[Saved data entries]
=== Begin Enclosure ===

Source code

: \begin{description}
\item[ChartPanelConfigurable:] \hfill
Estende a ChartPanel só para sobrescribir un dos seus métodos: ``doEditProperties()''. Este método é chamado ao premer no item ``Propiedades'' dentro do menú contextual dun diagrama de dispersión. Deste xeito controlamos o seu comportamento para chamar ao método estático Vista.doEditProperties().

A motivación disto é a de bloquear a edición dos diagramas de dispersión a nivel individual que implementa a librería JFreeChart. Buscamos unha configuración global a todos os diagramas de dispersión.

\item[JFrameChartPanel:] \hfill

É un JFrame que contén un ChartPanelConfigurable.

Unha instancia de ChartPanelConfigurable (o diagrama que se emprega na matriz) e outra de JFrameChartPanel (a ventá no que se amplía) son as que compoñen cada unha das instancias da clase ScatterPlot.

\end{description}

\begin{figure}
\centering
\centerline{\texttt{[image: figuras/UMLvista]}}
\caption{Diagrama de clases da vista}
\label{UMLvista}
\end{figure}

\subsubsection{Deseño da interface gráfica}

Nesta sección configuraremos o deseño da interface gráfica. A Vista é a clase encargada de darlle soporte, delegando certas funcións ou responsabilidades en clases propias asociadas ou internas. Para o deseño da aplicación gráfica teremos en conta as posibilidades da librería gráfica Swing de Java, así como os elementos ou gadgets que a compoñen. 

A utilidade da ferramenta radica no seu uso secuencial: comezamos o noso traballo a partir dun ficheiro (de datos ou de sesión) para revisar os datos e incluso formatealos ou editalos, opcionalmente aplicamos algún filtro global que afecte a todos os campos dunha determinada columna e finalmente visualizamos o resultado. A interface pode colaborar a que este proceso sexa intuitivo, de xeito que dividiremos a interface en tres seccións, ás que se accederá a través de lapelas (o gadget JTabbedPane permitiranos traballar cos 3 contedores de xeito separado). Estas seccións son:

=== End Enclosure ===

Task to carry out ▸ Return all of the data above exactly, leaving out no line.

Result ▸
Source code

: \begin{description}
\item[ChartPanelConfigurable:] \hfill
Estende a ChartPanel só para sobrescribir un dos seus métodos: ``doEditProperties()''. Este método é chamado ao premer no item ``Propiedades'' dentro do menú contextual dun diagrama de dispersión. Deste xeito controlamos o seu comportamento para chamar ao método estático Vista.doEditProperties().

A motivación disto é a de bloquear a edición dos diagramas de dispersión a nivel individual que implementa a librería JFreeChart. Buscamos unha configuración global a todos os diagramas de dispersión.

\item[JFrameChartPanel:] \hfill

É un JFrame que contén un ChartPanelConfigurable.

Unha instancia de ChartPanelConfigurable (o diagrama que se emprega na matriz) e outra de JFrameChartPanel (a ventá no que se amplía) son as que compoñen cada unha das instancias da clase ScatterPlot.

\end{description}

\begin{figure}
\centering
\centerline{\texttt{[image: figuras/UMLvista]}}
\caption{Diagrama de clases da vista}
\label{UMLvista}
\end{figure}

\subsubsection{Deseño da interface gráfica}

Nesta sección configuraremos o deseño da interface gráfica. A Vista é a clase encargada de darlle soporte, delegando certas funcións ou responsabilidades en clases propias asociadas ou internas. Para o deseño da aplicación gráfica teremos en conta as posibilidades da librería gráfica Swing de Java, así como os elementos ou gadgets que a compoñen. 

A utilidade da ferramenta radica no seu uso secuencial: comezamos o noso traballo a partir dun ficheiro (de datos ou de sesión) para revisar os datos e incluso formatealos ou editalos, opcionalmente aplicamos algún filtro global que afecte a todos os campos dunha determinada columna e finalmente visualizamos o resultado. A interface pode colaborar a que este proceso sexa intuitivo, de xeito que dividiremos a interface en tres seccións, ás que se accederá a través de lapelas (o gadget JTabbedPane permitiranos traballar cos 3 contedores de xeito separado). Estas seccións son:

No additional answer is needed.